[[ LISTED ENTRIES, beginning ]]

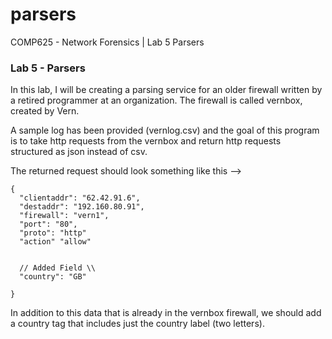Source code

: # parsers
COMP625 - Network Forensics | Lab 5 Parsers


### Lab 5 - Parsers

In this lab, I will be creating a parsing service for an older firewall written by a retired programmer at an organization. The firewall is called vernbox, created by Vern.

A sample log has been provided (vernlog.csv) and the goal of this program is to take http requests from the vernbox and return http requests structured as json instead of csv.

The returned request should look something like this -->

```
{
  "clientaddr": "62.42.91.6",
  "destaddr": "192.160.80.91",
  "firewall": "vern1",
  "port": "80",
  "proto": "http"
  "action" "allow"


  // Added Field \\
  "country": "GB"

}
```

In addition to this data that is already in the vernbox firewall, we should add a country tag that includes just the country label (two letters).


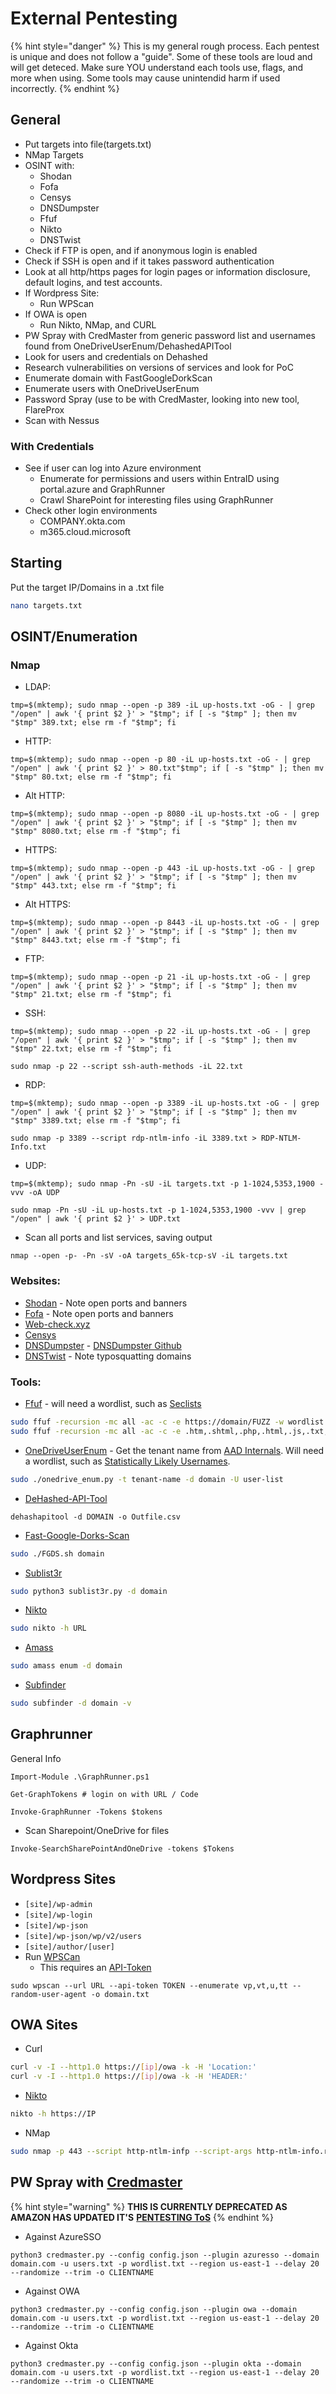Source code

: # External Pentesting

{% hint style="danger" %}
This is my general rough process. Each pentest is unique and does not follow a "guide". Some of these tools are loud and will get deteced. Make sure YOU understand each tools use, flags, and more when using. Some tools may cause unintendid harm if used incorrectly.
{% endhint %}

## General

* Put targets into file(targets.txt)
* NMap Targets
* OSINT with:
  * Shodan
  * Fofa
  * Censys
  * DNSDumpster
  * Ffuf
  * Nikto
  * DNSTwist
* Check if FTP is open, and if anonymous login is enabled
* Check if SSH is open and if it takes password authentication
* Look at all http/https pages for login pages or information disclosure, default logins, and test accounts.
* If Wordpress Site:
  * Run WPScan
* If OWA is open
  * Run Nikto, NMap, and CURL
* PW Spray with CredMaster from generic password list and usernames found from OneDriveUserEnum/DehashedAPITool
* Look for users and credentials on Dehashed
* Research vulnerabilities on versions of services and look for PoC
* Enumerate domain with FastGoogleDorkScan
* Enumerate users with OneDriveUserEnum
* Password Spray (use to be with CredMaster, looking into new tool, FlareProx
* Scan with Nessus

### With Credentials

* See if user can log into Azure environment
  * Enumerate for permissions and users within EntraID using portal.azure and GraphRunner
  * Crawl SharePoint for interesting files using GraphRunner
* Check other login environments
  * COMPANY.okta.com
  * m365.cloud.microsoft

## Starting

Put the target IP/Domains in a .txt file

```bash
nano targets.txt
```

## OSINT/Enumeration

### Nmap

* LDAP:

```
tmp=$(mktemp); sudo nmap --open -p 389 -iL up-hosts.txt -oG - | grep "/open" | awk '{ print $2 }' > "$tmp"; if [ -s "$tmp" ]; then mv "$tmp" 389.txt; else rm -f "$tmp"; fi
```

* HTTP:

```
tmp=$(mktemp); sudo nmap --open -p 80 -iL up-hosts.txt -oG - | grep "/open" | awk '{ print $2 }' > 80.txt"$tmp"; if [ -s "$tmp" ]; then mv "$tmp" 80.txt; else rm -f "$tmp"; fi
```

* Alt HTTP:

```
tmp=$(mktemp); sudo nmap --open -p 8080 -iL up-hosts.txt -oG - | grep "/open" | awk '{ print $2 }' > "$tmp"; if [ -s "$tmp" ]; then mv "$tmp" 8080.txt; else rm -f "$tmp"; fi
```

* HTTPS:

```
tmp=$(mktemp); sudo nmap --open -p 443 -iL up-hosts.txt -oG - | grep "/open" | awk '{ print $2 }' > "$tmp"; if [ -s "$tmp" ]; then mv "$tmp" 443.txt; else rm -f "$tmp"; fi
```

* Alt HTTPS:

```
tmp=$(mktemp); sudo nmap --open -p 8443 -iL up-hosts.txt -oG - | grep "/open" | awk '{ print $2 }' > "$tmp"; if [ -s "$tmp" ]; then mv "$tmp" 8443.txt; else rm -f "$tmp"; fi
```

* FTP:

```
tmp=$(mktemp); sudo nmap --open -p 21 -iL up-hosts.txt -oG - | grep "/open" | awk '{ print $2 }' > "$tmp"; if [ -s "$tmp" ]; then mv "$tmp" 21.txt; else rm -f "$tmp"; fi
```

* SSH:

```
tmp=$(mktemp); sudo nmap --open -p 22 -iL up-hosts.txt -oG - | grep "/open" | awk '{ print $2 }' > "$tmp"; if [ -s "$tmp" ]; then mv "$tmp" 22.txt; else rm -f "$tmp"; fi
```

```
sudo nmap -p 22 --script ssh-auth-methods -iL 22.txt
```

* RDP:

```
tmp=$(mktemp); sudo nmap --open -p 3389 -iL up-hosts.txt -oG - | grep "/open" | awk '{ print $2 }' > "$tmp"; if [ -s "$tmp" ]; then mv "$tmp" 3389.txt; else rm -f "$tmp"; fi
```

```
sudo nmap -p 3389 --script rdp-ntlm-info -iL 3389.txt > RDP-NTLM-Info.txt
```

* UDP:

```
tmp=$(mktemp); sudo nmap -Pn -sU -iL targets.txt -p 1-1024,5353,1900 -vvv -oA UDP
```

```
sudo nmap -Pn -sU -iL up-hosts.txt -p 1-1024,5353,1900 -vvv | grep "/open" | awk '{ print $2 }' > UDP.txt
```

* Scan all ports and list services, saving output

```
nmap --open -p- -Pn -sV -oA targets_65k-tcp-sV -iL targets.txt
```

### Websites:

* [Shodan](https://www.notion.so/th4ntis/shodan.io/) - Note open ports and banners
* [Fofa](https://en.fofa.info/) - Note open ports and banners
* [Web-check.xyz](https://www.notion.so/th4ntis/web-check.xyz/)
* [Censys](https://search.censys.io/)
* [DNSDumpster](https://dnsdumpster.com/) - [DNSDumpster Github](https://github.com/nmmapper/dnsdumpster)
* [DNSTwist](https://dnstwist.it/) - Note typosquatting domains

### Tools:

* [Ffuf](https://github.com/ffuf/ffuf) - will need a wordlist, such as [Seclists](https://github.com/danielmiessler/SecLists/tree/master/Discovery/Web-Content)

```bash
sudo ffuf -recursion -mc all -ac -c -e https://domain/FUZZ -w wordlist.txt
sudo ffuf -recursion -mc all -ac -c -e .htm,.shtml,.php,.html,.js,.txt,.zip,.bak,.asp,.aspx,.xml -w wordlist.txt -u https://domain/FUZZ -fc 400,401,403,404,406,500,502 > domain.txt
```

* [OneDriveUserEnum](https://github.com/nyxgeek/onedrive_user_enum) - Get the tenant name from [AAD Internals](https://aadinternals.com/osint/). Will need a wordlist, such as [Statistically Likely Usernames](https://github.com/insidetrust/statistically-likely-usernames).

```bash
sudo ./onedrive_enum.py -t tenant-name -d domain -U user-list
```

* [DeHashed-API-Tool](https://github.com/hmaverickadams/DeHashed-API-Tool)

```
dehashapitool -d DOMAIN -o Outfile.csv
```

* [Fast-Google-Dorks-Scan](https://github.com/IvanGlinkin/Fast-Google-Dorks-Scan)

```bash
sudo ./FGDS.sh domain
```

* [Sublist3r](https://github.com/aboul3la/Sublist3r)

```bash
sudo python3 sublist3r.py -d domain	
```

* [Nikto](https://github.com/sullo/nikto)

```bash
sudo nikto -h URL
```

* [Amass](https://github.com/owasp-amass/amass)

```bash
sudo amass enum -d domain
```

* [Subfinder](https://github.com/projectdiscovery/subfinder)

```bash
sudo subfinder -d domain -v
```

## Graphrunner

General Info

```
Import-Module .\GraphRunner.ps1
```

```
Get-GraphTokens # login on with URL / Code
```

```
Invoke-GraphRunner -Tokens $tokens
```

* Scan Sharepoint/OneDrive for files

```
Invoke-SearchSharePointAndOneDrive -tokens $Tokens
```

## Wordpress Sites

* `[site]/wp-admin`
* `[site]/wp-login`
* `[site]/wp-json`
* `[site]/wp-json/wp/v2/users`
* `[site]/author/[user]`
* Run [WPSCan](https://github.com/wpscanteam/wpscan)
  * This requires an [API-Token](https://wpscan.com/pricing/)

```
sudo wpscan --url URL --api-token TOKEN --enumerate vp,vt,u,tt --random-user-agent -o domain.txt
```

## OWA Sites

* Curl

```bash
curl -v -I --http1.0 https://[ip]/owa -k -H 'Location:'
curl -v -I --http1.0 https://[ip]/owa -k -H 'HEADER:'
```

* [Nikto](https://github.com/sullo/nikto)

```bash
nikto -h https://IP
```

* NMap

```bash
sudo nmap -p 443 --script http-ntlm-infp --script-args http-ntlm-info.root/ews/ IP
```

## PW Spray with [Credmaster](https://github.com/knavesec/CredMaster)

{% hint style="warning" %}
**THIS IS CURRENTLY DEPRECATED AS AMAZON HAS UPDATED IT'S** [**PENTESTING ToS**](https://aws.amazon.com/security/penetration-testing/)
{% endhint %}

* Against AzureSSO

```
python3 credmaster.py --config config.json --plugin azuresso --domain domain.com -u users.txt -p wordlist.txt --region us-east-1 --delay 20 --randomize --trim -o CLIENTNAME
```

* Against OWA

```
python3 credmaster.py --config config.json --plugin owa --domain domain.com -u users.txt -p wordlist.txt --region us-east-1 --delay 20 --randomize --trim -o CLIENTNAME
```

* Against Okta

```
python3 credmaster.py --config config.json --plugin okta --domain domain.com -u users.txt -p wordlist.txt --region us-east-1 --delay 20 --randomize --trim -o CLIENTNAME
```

[[ LISTED ENTRIES, end ]]

TASK TO COMPLETE ▸ Each line in the entries above, starting at the line with "domain with FastGoogleDorkScan" and ending at the line with "into Azure environment", is to be printed exactly, and only those lines.

SOLUTION TO THIS PROBLEM ▸
* Enumerate domain with FastGoogleDorkScan
* Enumerate users with OneDriveUserEnum
* Password Spray (use to be with CredMaster, looking into new tool, FlareProx
* Scan with Nessus

### With Credentials

* See if user can log into Azure environment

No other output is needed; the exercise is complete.